Il caso Cesa frena il dialogo Conte-Udc. Per il M5S no al governo con i condannati
Per Giuseppe Conte la partita sembrava chiusa, con la fase due del piano già impostata: entro lunedì sarebbe dovuto avvenire lo stacco dell’Udc da Forza Italia, per dar vita a quel contenitore politico di centro in cui tenere insieme socialisti, liberali e democristiani, in attesa di sfilare altri parlamentari a Italia viva, riducendo di fatto l'opposizione di Matteo Renzi e il rischio di andare sotto coi numeri in Senato. Da lì, poi, sarebbe nato il suo partito prossimo venturo, con tanto di sondaggi già veleggianti verso la forchetta del 16-18%. Tant'è vero che dopo due anni ha ceduto la delega ai Servizi affidando a Pietro Benassi, sottosegretario alla Presidenza del Consiglio, la delega all'intelligence. L'iscrizione di Lorenzo Cesa nel registro degli indagati, per associazione a delinquere in un'inchiesta della Dda di Catanzaro sulla Ndrangheta rischia di bloccare di colpo la trattativa perché i CinqueStelle già di malavoglia avevano accolto l'idea di far entrare ex Dc e Psi in maggioranza, ma addirittura lasciar correre su principi fondamentali, questo proprio no. Sul punto Luigi Di Maio è stato chiarissimo: “Mai il M5S potrà aprire un dialogo con soggetti condannati o indagati per mafia o reati gravi”. Lorenzo Cesa nel frattempo si è dimesso subito dalla carica di segretario nazionale, mossa necessaria per sgomberare il campo e permettere a Paola Binetti, Antonio Saccone e Antonio De Poli di continuare la trattativa, che non si è mai interrotta, in effetti, nonostante il ministro degli Esteri abbia dichiarato pubblicamente che “questo consolidamento del Governo non potrà avvenire a scapito della questione morale, dei valori che abbiamo sempre difeso e che sono fondanti del progetto 5 Stelle”.

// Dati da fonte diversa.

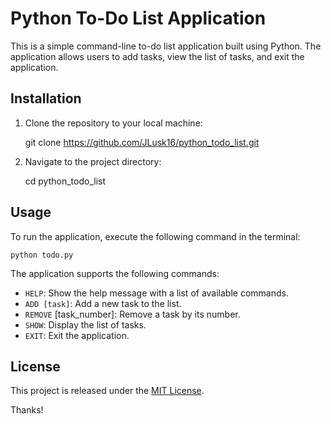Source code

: # Python To-Do List Application

This is a simple command-line to-do list application built using Python. The application allows users to add tasks, view the list of tasks, and exit the application.

## Installation

1. Clone the repository to your local machine:

	git clone https://github.com/JLusk16/python_todo_list.git

2. Navigate to the project directory:
	
	cd python_todo_list

## Usage

To run the application, execute the following command in the terminal:
	
	python todo.py

The application supports the following commands:

- `HELP`: Show the help message with a list of available commands.
- `ADD [task]`: Add a new task to the list.
- `REMOVE` [task_number]: Remove a task by its number.
- `SHOW`: Display the list of tasks.
- `EXIT`: Exit the application.

## License

This project is released under the [MIT License](https://opensource.org/licenses/MIT).

Thanks!








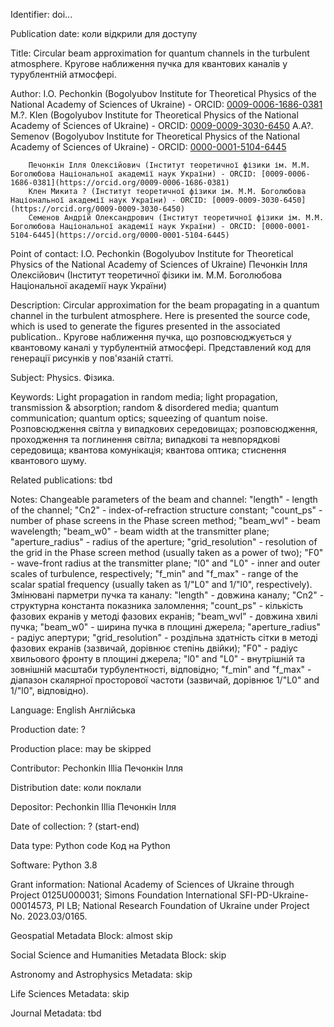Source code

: Identifier: doi...

Publication date: коли відкрили для доступу

Title: Circular beam approximation for quantum channels in the turbulent atmosphere.
       Кругове наближення пучка для квантових каналів у турублентній атмосфері.

Author: I.O. Pechonkin (Bogolyubov Institute for Theoretical Physics of the National Academy of Sciences of Ukraine) - ORCID: [0009-0006-1686-0381](https://orcid.org/0009-0006-1686-0381)
        M.?. Klen (Bogolyubov Institute for Theoretical Physics of the National Academy of Sciences of Ukraine) - ORCID: [0009-0009-3030-6450](https://orcid.org/0009-0009-3030-6450)
        A.A?. Semenov (Bogolyubov Institute for Theoretical Physics of the National Academy of Sciences of Ukraine) - ORCID: [0000-0001-5104-6445](https://orcid.org/0000-0001-5104-6445)

        Печонкін Ілля Олексійович (Інститут теоретичної фізики ім. М.М. Боголюбова Національної академії наук України) - ORCID: [0009-0006-1686-0381](https://orcid.org/0009-0006-1686-0381)
        Клен Микита ? (Інститут теоретичної фізики ім. М.М. Боголюбова Національної академії наук України) - ORCID: [0009-0009-3030-6450](https://orcid.org/0009-0009-3030-6450)
        Семенов Андрій Олександрович (Інститут теоретичної фізики ім. М.М. Боголюбова Національної академії наук України) - ORCID: [0000-0001-5104-6445](https://orcid.org/0000-0001-5104-6445)

Point of contact: I.O. Pechonkin (Bogolyubov Institute for Theoretical Physics of the National Academy of Sciences of Ukraine)
                  Печонкін Ілля Олексійович (Інститут теоретичної фізики ім. М.М. Боголюбова Національної академії наук України)

Description:  Circular approximation for the beam propagating in a quantum channel in the turbulent atmosphere. Here is presented the source code, which is used to generate the figures presented in the associated publication..
              Кругове наближення пучка, що розповсюджується у квантовому каналі у турбулентній атмосфері. Представлений код для генерації рисунків у пов'язаній статті.

Subject: Physics.
         Фізика.

Keywords: Light propagation in random media; light propagation, transmission & absorption; random & disordered media; quantum communication; quantum optics; squeezing of quantum noise.
          Розповсюдження світла у випадкових середовищах;  розповсюдження, проходження та поглинення світла; випадкові та невпорядкові середовища; квантова комунікація; квантова оптика; стиснення квантового шуму.

Related publications: tbd

Notes: Changeable parameters of the beam and channel: "length" - length of the channel; "Cn2" - index-of-refraction structure constant; "count_ps" - number of phase screens in the Phase screen method;
       "beam_wvl" - beam wavelength; "beam_w0" - beam width at the transmitter plane; "aperture_radius" - radius of the aperture;
       "grid_resolution" - resolution of the grid in the Phase screen method (usually taken as a power of two); "F0" - wave-front radius at the transmitter plane; 
       "l0" and "L0" - inner and outer scales of turbulence, respectively; "f_min" and "f_max" - range of the scalar spatial frequency (usually taken as 1/"L0" and 1/"l0", respectively).
       Змінювані парметри пучка та каналу: "length" - довжина каналу; "Cn2" - структурна константа показника заломлення; "count_ps" - кількість фазових екранів у методі фазових екранів;
       "beam_wvl" - довжина хвилі пучка; "beam_w0" - ширина пучка в площині джерела; "aperture_radius" - радіус апертури; 
       "grid_resolution" - роздільна здатність сітки в методі фазових екранів (зазвичай, дорівнює степінь двійки); 
       "F0" - радіус хвильового фронту в площині джерела; "l0" and "L0" - внутрішній та зовнішній масштаби турбулентності, відповідно; 
       "f_min" and "f_max" - діапазон скалярної просторової частоти (зазвичай, дорівнює 1/"L0" and 1/"l0", відповідно).

Language: English
          Англійська

Production date: ?

Production place: may be skipped

Contributor: Pechonkin Illia
             Печонкін Ілля

Distribution date: коли поклали

Depositor: Pechonkin Illia
           Печонкін Ілля

Date of collection: ? (start-end)

Data type: Python code
           Код на Python

Software: Python 3.8

Grant information: National Academy of Sciences of Ukraine through Project 0125U000031; Simons Foundation International SFI-PD-Ukraine-00014573, PI LB; National Research Foundation of Ukraine under Project No. 2023.03/0165.


Geospatial Metadata Block: almost skip

Social Science and Humanities Metadata Block: skip

Astronomy and Astrophysics Metadata: skip

Life Sciences Metadata: skip

Journal Metadata: tbd



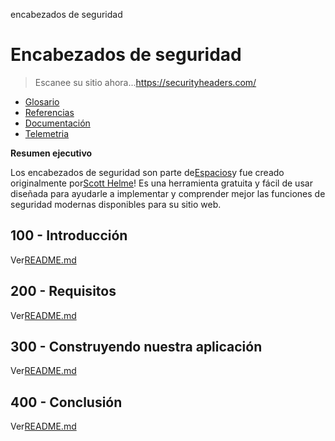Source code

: encabezados de seguridad

# Encabezados de seguridad

> Escanee su sitio ahora...<https://securityheaders.com/>

-   [Glosario](./GLOSSARY.md)
-   [Referencias](./REFERENCES.md)
-   [Documentación](./DOCUMENTATION.md)
-   [Telemetria](./TELEMETRY.md)

**Resumen ejecutivo**

Los encabezados de seguridad son parte de[Espacios](https://probely.com/)y fue creado originalmente por[Scott Helme](https://scotthelme.co.uk/)! Es una herramienta gratuita y fácil de usar diseñada para ayudarle a implementar y comprender mejor las funciones de seguridad modernas disponibles para su sitio web.

## 100 - Introducción

Ver[README.md](./100/README.md)

## 200 - Requisitos

Ver[README.md](./200/README.md)

## 300 - Construyendo nuestra aplicación

Ver[README.md](./300/README.md)

## 400 - Conclusión

Ver[README.md](./400/README.md)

Per aggirare l'ostacolo a Conte resta ancora la carta Pd. Anche ieri il vice segretario Andrea Orlando ha fatto un passaggio a Palazzo Chigi per aggiornare il premier: il partito di Nicola Zingaretti, infatti, sta incessantemente corteggiando i senatori di Italia viva e non a caso lo stesso Matteo Renzi lancia appelli per riaprire il dialogo: “Siamo ancora in tempo per fermarci. Il mio appello è: anziché andare a fare un compro-baratto-vendo sui singoli parlamentari, tornate alla politica”. Il senatore toscano sogna lo sgambetto in aula, già mercoledì prossimo, quando il Guardasigilli Alfonso Bonafede porterà la sua relazione sulla giustizia: mandare sotto il Governo colpendo il capodelegazione dei Cinque Stelle porterebbe Conte dritto al Quirinale. Ma, a dispetto dai segnali di compattezza che filtrano da Iv, il rischio è che Renzi si ritrovi con il gruppo spaccato e un flop molto pesante da gestire, perciò ribadisce: “Smettiamola di fare le polemiche, se volete contrattiamo, nelle sedi istituzionali, noi vi abbiamo scritto e detto le nostre idee. Non ci prenderete mai come dei Ciampolillo qualsiasi”. Il fine settimana, dunque, si preannuncia di grandi manovre.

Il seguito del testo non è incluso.